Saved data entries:

= Beginning of Section =

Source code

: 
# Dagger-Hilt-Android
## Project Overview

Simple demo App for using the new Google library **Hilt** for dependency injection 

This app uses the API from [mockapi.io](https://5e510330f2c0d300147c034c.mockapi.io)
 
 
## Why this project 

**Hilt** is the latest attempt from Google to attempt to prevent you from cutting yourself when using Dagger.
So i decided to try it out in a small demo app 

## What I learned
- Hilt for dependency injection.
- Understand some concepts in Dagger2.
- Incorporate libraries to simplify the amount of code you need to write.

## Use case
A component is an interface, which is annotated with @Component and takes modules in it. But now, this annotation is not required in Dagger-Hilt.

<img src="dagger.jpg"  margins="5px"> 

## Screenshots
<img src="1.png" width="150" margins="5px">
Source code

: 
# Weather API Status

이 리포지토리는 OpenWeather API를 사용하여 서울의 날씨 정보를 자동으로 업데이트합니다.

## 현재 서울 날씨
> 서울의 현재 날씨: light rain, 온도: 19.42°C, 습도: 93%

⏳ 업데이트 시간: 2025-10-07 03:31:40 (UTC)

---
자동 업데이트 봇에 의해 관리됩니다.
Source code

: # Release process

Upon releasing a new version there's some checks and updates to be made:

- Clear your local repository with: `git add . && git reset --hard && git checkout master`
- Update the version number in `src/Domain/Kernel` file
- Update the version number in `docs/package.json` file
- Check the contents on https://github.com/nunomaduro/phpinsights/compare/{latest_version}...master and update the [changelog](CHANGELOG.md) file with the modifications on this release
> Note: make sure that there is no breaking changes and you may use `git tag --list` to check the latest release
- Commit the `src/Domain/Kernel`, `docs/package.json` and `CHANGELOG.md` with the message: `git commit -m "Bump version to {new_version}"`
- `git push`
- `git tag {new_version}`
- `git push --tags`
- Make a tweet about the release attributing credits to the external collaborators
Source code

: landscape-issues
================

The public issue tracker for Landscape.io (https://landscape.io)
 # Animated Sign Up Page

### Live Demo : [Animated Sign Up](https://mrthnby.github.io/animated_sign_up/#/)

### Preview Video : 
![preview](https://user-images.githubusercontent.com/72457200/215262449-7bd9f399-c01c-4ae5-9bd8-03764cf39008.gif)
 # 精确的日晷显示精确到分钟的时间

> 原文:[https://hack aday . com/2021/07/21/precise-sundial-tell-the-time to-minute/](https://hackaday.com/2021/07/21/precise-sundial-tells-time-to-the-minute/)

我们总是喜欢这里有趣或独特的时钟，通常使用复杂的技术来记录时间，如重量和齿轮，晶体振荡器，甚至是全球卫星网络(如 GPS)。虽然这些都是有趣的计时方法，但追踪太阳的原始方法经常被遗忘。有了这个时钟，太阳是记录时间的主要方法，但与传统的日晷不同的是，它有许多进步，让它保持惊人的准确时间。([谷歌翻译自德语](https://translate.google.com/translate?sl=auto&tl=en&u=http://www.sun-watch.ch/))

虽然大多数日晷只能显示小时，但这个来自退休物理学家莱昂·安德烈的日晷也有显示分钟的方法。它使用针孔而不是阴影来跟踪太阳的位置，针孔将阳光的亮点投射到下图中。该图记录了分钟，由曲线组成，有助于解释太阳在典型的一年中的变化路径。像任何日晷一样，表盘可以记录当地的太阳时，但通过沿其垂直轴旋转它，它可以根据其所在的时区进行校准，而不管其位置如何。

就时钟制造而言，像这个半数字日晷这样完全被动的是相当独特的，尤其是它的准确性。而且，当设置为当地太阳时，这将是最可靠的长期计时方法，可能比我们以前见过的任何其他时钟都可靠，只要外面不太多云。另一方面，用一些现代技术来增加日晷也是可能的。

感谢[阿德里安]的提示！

= End of Section =

◆ **WORK ITEM**
In the reply, include exactly the lines from the beginning of the entries above through the line holding "## Why this project", and nothing besides.

◆ **TASK SOLUTION**
Source code

: 
# Dagger-Hilt-Android
## Project Overview

Simple demo App for using the new Google library **Hilt** for dependency injection 

This app uses the API from [mockapi.io](https://5e510330f2c0d300147c034c.mockapi.io)
 
 
## Why this project 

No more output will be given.